= Kanva Shakha =

Kāṇva Shākha (Sanskrit:काण्व शाखा) is the oldest shakha ("branch" or "recension") of Shukla Yajurveda. The Kānva tradition is followed mostly in Tamil Nadu, Orissa, Karnataka, parts of Maharashtra, Madhya Pradesh, Gujarat and Andhra Pradesh. The Kānva Shākha was quite prevalent around the period of Shankaracharya's birth. The parampara āchārya (main founding guru) for Shukla Yajurveda was sage Yajnavalkya.

The main Samhita for Kānva Shākha is the Kanva Samhita and the corresponding brahmana is Kanva Shatapatha Brahmana. The main upanishads of the Kānva Shākha are Ishavasya Upanishad and Brihadaranyaka Upanishad. The Shrauta Sutra for Kānva Shākha is Katyayana Shrauta Sutra and the Grhya Sutra is Paraskara Grhya Sutram.

The major āchāryas who belonged to the Kānva Shākha included:
- Sureshvaracharya (aka.
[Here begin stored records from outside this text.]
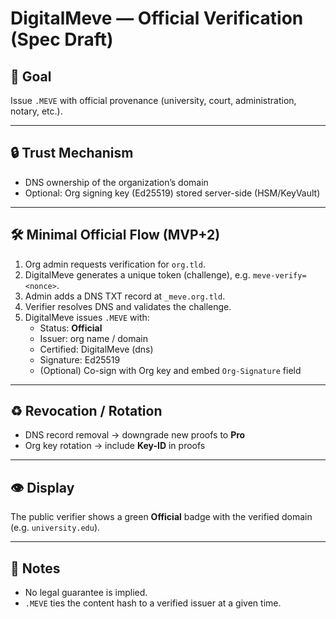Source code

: # DigitalMeve — Official Verification (Spec Draft)

## 🎯 Goal

Issue `.MEVE` with official provenance (university, court, administration, notary, etc.).

---

## 🔒 Trust Mechanism

- DNS ownership of the organization’s domain
- Optional: Org signing key (Ed25519) stored server-side (HSM/KeyVault)

---

## 🛠 Minimal Official Flow (MVP+2)

1. Org admin requests verification for `org.tld`.
2. DigitalMeve generates a unique token (challenge), e.g. `meve-verify=<nonce>`.
3. Admin adds a DNS TXT record at `_meve.org.tld`.
4. Verifier resolves DNS and validates the challenge.
5. DigitalMeve issues `.MEVE` with:
   - Status: **Official**
   - Issuer: org name / domain
   - Certified: DigitalMeve (dns)
   - Signature: Ed25519
   - (Optional) Co-sign with Org key and embed `Org-Signature` field

---

## ♻ Revocation / Rotation

- DNS record removal → downgrade new proofs to **Pro**
- Org key rotation → include **Key-ID** in proofs

---

## 👁 Display

The public verifier shows a green **Official** badge with the verified domain (e.g. `university.edu`).

---

## 📌 Notes

- No legal guarantee is implied.
- `.MEVE` ties the content hash to a verified issuer at a given time.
Mandana Mishra), who was the disciple of Shankaracharya.

- Akkalkot Swami Samarth revered as Dattatreya avatara also belonged to the Kānva Shākha.

==Traditions==
The style of recitation or chanting of the Kānva Shākha is quite distinct compared to the Madhyandina Shakha of the Shukla Yajurveda and the Kānva Samhita includes 211 additional verses that are not present in the Madhyandina Shakha.